# Saved entries:

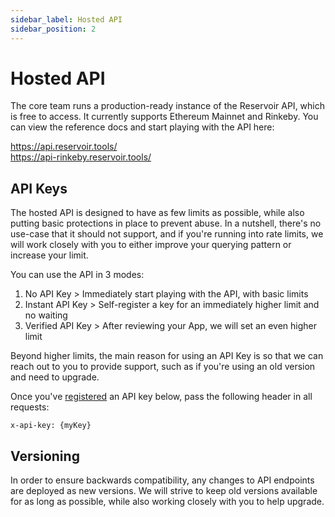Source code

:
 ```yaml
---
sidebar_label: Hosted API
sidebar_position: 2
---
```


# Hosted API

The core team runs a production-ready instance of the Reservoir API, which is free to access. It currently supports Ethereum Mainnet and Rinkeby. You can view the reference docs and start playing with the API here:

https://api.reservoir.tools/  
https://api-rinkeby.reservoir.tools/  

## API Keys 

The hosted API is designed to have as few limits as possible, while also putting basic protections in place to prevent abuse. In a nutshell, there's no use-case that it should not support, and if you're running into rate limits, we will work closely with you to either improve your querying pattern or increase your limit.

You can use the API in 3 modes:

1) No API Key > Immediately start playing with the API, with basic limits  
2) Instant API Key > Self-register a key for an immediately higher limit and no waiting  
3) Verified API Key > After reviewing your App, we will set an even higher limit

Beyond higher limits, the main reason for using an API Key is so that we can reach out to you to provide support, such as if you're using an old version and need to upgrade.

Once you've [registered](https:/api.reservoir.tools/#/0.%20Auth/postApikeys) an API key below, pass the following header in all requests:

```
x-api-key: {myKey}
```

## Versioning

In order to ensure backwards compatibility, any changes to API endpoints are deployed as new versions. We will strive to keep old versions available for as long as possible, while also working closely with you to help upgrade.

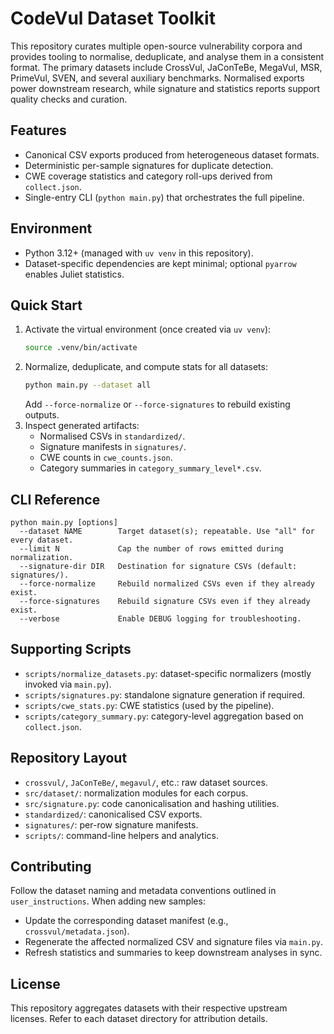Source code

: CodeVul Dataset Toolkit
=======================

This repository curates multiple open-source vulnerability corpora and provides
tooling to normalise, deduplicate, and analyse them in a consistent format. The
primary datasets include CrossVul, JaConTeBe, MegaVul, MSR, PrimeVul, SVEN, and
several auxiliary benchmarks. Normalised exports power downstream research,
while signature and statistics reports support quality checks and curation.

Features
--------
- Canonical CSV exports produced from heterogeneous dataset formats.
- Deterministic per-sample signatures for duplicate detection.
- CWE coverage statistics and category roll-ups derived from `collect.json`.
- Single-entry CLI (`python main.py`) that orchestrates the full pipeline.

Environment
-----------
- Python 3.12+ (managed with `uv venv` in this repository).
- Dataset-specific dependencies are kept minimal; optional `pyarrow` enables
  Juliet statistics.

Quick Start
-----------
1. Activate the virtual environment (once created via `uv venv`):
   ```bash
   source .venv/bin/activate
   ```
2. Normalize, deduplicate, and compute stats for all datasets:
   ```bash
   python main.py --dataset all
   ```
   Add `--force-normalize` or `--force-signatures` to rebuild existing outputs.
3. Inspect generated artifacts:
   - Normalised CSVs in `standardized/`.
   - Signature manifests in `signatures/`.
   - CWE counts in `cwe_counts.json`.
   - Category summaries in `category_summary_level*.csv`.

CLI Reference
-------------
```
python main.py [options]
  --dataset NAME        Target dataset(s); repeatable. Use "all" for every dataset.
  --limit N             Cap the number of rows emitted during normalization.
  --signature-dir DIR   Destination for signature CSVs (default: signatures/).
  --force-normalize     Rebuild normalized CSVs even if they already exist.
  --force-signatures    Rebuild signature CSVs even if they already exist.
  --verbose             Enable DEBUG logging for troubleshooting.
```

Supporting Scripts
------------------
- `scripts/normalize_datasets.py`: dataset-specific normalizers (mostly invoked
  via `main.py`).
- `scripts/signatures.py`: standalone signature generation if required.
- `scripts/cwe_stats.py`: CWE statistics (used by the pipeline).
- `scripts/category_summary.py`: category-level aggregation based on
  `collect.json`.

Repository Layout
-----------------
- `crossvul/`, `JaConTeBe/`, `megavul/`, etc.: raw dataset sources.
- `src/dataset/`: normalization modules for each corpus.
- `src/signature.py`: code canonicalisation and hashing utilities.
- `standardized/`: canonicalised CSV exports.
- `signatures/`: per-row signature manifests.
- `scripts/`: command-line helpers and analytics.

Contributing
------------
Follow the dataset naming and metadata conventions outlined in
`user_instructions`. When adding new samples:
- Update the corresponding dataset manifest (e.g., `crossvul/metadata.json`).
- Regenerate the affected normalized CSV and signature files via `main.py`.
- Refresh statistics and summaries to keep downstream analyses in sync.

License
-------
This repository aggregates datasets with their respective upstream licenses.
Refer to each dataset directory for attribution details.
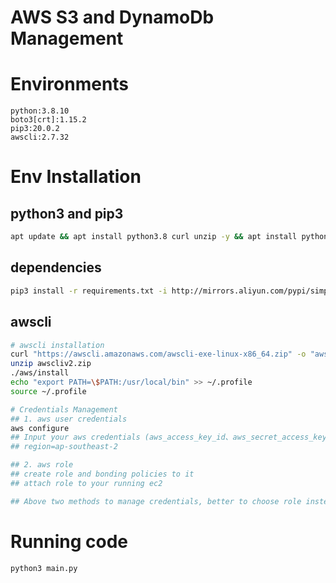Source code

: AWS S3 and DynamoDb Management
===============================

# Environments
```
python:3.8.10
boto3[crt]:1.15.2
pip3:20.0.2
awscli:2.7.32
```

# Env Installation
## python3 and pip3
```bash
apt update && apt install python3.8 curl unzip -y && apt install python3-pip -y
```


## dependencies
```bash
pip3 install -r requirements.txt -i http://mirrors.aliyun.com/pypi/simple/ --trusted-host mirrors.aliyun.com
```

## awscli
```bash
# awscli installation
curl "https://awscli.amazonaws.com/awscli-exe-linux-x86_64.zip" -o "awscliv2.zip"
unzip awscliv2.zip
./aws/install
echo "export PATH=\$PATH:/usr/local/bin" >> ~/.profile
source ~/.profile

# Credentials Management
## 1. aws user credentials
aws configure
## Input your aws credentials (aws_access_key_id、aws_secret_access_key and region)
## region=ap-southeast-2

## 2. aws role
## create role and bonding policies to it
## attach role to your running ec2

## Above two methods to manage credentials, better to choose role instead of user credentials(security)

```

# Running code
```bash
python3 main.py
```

# Problem description:
Reproduce each line of the entries in which the word "specific" is found.

# Your solution:
- Dataset-specific dependencies are kept minimal; optional `pyarrow` enables
- `scripts/normalize_datasets.py`: dataset-specific normalizers (mostly invoked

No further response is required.